To do that, the BellKor team deployed a variety of other models that were far from obvious. One looked at what movies the anonymous Netflix customers in the data provided rated, rather than how they rated the movies (the movies they chose not to rate also provided so-called negative information).
Other models looked at when the ratings were done. It turns out, the longer it’s been since a movie was viewed the more generous the ratings are. BellKor’s model, therefore, discounted ancient movie reviews, when suggesting a movie you might want to watch tonight.
Still unanswered: The Miss Congeniality question.
How to blend hundreds of algorithms together into a useable model turned out to be the final problem BellKor’s Pragmatic Chaos had to lick, one that ultimately required combining four leading teams into one (thus the mouthful of a name representing the members of each team).
“You need to think outside the box, and the only way to do that is find someone else’s box,” says Chris Volinsky, BellKor’s team manager and the head of statistical research for AT&T Research. “When we combined with other engineers, we found they approached the problem from a different perspective and we were able to use that to our advantage.”
(One thing Volinsky and his team couldn’t figure out is why Sandra Bullock-vehicle “Miss Congeniality” – savaged by critics – was the most frequently rated movie among Netflix users. “I still have no explanation for that,” Volinsky says laughing. Click here for more lists of favorite movies, hated movies.)
Indeed, one of the chief lessons of the lengthy contest was the necessity of collaboration. And whether it was behind (virtual) closed doors, or by publicly sharing information on contest forums, the teams and people involved pushed everyone further by sharing information and methods.
Neck and neck in the homestretch
It was also a requirement of the contest that the winners of so-called progress awards during the course of the competition (all won by BellKor’s members), had to publish their methods for all to see.
At the close of the three-year contest, after BellKor had already passed the 10% mark, the rest of the contestants were given a final 30 days to beat the BellKor score. In that all-or-nothing push, essentially all of the other top-notch teams ganged up to topple the leader.

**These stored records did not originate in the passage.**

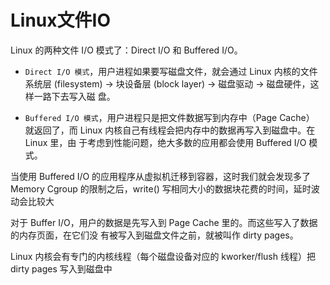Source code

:# Linux文件IO

Linux 的两种文件 I/O 模式了：Direct I/O 和 Buffered I/O。

- `Direct I/O 模式`，用户进程如果要写磁盘文件，就会通过 Linux 内核的文件系统层 (filesystem) -> 块设备层 (block layer) -> 磁盘驱动 -> 磁盘硬件，这样一路下去写入磁 盘。

-  `Buffered I/O 模式`，用户进程只是把文件数据写到内存中（Page Cache） 就返回了，而 Linux 内核自己有线程会把内存中的数据再写入到磁盘中。在 Linux 里，由 于考虑到性能问题，绝大多数的应用都会使用 Buffered I/O 模式。

当使用 Buffered I/O 的应用程序从虚拟机迁移到容器，这时我们就会发现多了 Memory Cgroup 的限制之后，write() 写相同大小的数据块花费的时间，延时波动会比较大

对于 Buffer I/O，用户的数据是先写入到 Page Cache 里的。而这些写入了数据的内存页面，在它们没 有被写入到磁盘文件之前，就被叫作 dirty pages。

Linux 内核会有专门的内核线程（每个磁盘设备对应的 kworker/flush 线程）把 dirty pages 写入到磁盘中
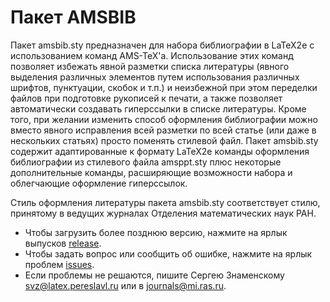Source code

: # Пакет AMSBIB

Пакет amsbib.sty предназначен для набора библиографии в LaTeX2e с использованием команд AMS-TeX'а. Использование этих команд позволяет избежать явной разметки списка литературы (явного выделения различных элементов путем использования различных шрифтов, пунктуации, скобок и т.п.) и неизбежной при этом переделки файлов при подготовке рукописей к печати, а также позволяет автоматически создавать гиперссылки в списке литературы. Кроме того, при желании изменить способ оформления библиографии можно вместо явного исправления всей разметки по всей статье (или даже в нескольких статьях) просто поменять стилевой файл. Пакет amsbib.sty содержит адаптированные к формату LaTeX2e команды оформления библиографии из стилевого файла amsppt.sty плюс некоторые дополнительные команды, расширяющие возможности набора и облегчающие оформление гиперссылок. 

Стиль оформления литературы пакета amsbib.sty соответствует стилю, принятому в ведущих журналах Отделения математических наук РАН. 

* Чтобы загрузить более позднюю версию, нажмите на ярлык выпусков [release](/SergejZnamenskij/amsbib/release/).
* Чтобы задать вопрос или сообщить об ошибке, нажмите на ярлык проблем [issues](issues/).
* Если проблемы не решаются, пишите Сергею Знаменскому svz@latex.pereslavl.ru или в journals@mi.ras.ru.

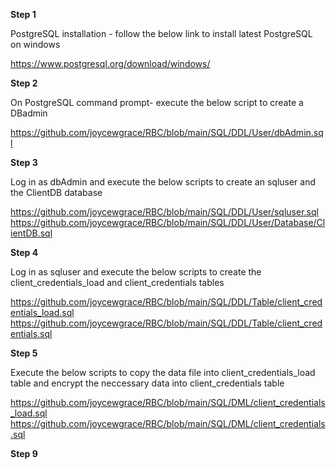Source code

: **Step 1**

PostgreSQL installation - follow the below link to install latest PostgreSQL on windows 

https://www.postgresql.org/download/windows/

**Step 2**

On PostgreSQL command prompt- execute the below script to create a DBadmin

https://github.com/joycewgrace/RBC/blob/main/SQL/DDL/User/dbAdmin.sql

**Step 3**

Log in as dbAdmin and execute the below scripts to create an sqluser and the ClientDB database

https://github.com/joycewgrace/RBC/blob/main/SQL/DDL/User/sqluser.sql
https://github.com/joycewgrace/RBC/blob/main/SQL/DDL/User/Database/ClientDB.sql

**Step 4**

Log in as sqluser and execute the below scripts to create the client_credentials_load and client_credentials tables

https://github.com/joycewgrace/RBC/blob/main/SQL/DDL/Table/client_credentials_load.sql
https://github.com/joycewgrace/RBC/blob/main/SQL/DDL/Table/client_credentials.sql

**Step 5**

Execute the below scripts to copy the data file into client_credentials_load table and encrypt the neccessary data into client_credentials table

https://github.com/joycewgrace/RBC/blob/main/SQL/DML/client_credentials_load.sql
https://github.com/joycewgrace/RBC/blob/main/SQL/DML/client_credentials.sql

**Step 9**





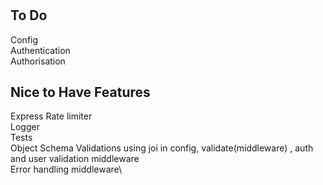 #

## To Do

Config\
Authentication\
Authorisation

## Nice to Have Features

Express Rate limiter\
Logger\
Tests\
Object Schema Validations using joi in config, validate(middleware) , auth and user validation middleware\
Error handling middleware\
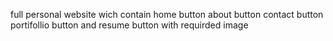 full personal website wich contain
home button
about button
contact button
portifollio button and
resume button
with requirded image
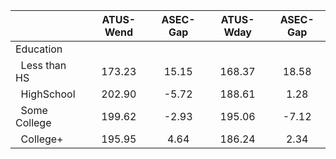 
|                      |    ATUS-Wend |     ASEC-Gap |    ATUS-Wday |     ASEC-Gap |
| -------------------- | :----------: | :----------: | :----------: | :----------: |
| Education            |              |              |              |              |
| &nbsp;&nbsp;Less than HS |       173.23 |        15.15 |       168.37 |        18.58 |
| &nbsp;&nbsp;HighSchool |       202.90 |        -5.72 |       188.61 |         1.28 |
| &nbsp;&nbsp;Some College |       199.62 |        -2.93 |       195.06 |        -7.12 |
| &nbsp;&nbsp;College+ |       195.95 |         4.64 |       186.24 |         2.34 |

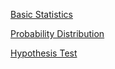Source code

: [Basic Statistics](https://github.com/yangshiteng/StatQuest-Study-Notes/blob/main/Notes/Statistics.md)

[Probability Distribution](https://github.com/yangshiteng/StatQuest-Study-Notes/blob/main/Notes/Probability.md)

[Hypothesis Test](https://github.com/yangshiteng/StatQuest-Study-Notes/blob/main/Notes/Statistical%20Test.md)

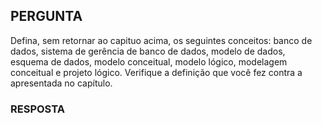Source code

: ## PERGUNTA

Defina, sem retornar ao capituo acima, os seguintes conceitos: banco de dados, sistema de gerência de banco de dados, modelo de dados, esquema de dados, modelo conceitual, modelo lógico, modelagem conceitual e projeto lógico. Verifique a definição que você fez contra a apresentada no capítulo.

### RESPOSTA
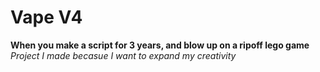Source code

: # Vape V4
**When you make a script for 3 years, and blow up on a ripoff lego game**
_Project I made becasue I want to expand my creativity_
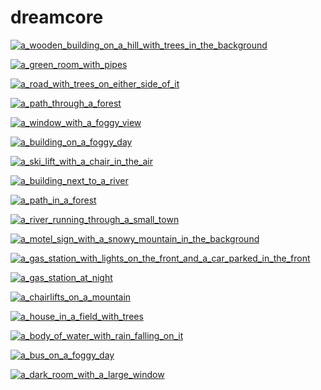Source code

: # dreamcore

<a href="a_wooden_building_on_a_hill_with_trees_in_the_background.jpg"><img alt="a_wooden_building_on_a_hill_with_trees_in_the_background" src="a_wooden_building_on_a_hill_with_trees_in_the_background.jpg"></a>

<a href="a_green_room_with_pipes.jpg"><img alt="a_green_room_with_pipes" src="a_green_room_with_pipes.jpg"></a>

<a href="a_road_with_trees_on_either_side_of_it.jpg"><img alt="a_road_with_trees_on_either_side_of_it" src="a_road_with_trees_on_either_side_of_it.jpg"></a>

<a href="a_path_through_a_forest.jpg"><img alt="a_path_through_a_forest" src="a_path_through_a_forest.jpg"></a>

<a href="a_window_with_a_foggy_view.jpg"><img alt="a_window_with_a_foggy_view" src="a_window_with_a_foggy_view.jpg"></a>

<a href="a_building_on_a_foggy_day.jpg"><img alt="a_building_on_a_foggy_day" src="a_building_on_a_foggy_day.jpg"></a>

<a href="a_ski_lift_with_a_chair_in_the_air.jpg"><img alt="a_ski_lift_with_a_chair_in_the_air" src="a_ski_lift_with_a_chair_in_the_air.jpg"></a>

<a href="a_building_next_to_a_river.jpg"><img alt="a_building_next_to_a_river" src="a_building_next_to_a_river.jpg"></a>

<a href="a_path_in_a_forest.jpg"><img alt="a_path_in_a_forest" src="a_path_in_a_forest.jpg"></a>

<a href="a_river_running_through_a_small_town.jpg"><img alt="a_river_running_through_a_small_town" src="a_river_running_through_a_small_town.jpg"></a>

<a href="a_motel_sign_with_a_snowy_mountain_in_the_background.jpg"><img alt="a_motel_sign_with_a_snowy_mountain_in_the_background" src="a_motel_sign_with_a_snowy_mountain_in_the_background.jpg"></a>

<a href="a_gas_station_with_lights_on_the_front_and_a_car_parked_in_the_front.jpg"><img alt="a_gas_station_with_lights_on_the_front_and_a_car_parked_in_the_front" src="a_gas_station_with_lights_on_the_front_and_a_car_parked_in_the_front.jpg"></a>

<a href="a_gas_station_at_night.jpg"><img alt="a_gas_station_at_night" src="a_gas_station_at_night.jpg"></a>

<a href="a_chairlifts_on_a_mountain.jpg"><img alt="a_chairlifts_on_a_mountain" src="a_chairlifts_on_a_mountain.jpg"></a>

<a href="a_house_in_a_field_with_trees.jpg"><img alt="a_house_in_a_field_with_trees" src="a_house_in_a_field_with_trees.jpg"></a>

<a href="a_body_of_water_with_rain_falling_on_it.jpg"><img alt="a_body_of_water_with_rain_falling_on_it" src="a_body_of_water_with_rain_falling_on_it.jpg"></a>

<a href="a_bus_on_a_foggy_day.jpg"><img alt="a_bus_on_a_foggy_day" src="a_bus_on_a_foggy_day.jpg"></a>

<a href="a_dark_room_with_a_large_window.jpg"><img alt="a_dark_room_with_a_large_window" src="a_dark_room_with_a_large_window.jpg"></a>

They practically pulled it off.
After three years of effort, the second place team, called simply The Ensemble, a combination of dozens of teams ended up with the same final score as BellKor’s Pragmatic Chaos on the final day of competition. But BellKor had submitted its final top-scoring model 24 minutes earlier – thus according to the contest rules taking the victory.
Since Volinsky and fellow BellKor team member Bob Bell worked full-time at AT&T research during the contest, and spent company time on the problem, AT&T gets a chunk of the winnings, Volinsky says. The remainder gets split between the three other teams. For its part, Netflix got much more than its money’s-worth, says Hastings, who estimates by using the prize-winning approach Netflix ought to be twice as good in its recommendations (not just 10% better – it’s a logarithmic thing, naturally). Since the winning team owns its solution, Netflix is licensing it, but there is nothing to prevent the likes of Amazon, Apple AAPL or anyone else from doing the same or licensing The Ensemble’s models.
Hastings is clearly pleased with the way the contest went, though it may have dragged on a bit long. That is why, on the same day the winner of the first Netflix Prize was announced, Hasting’s outlined a second $1 million prize.
The next contest also focuses on movie recommendations, clearly at the core of the Netflix business, but rather than picking movies for people whose movie ratings are known, it’s tackles the tougher problem of recommending movies for Netflix customers who don’t rate movies at all.
Rather than millions of ratings, the dataset will include more implicit information about preference, such as which movies have been watched, which haven’t, and demographic information. Rather than an open-ended contest to hit some numeric goal, it will be a limited 18-month sprint to the best solution.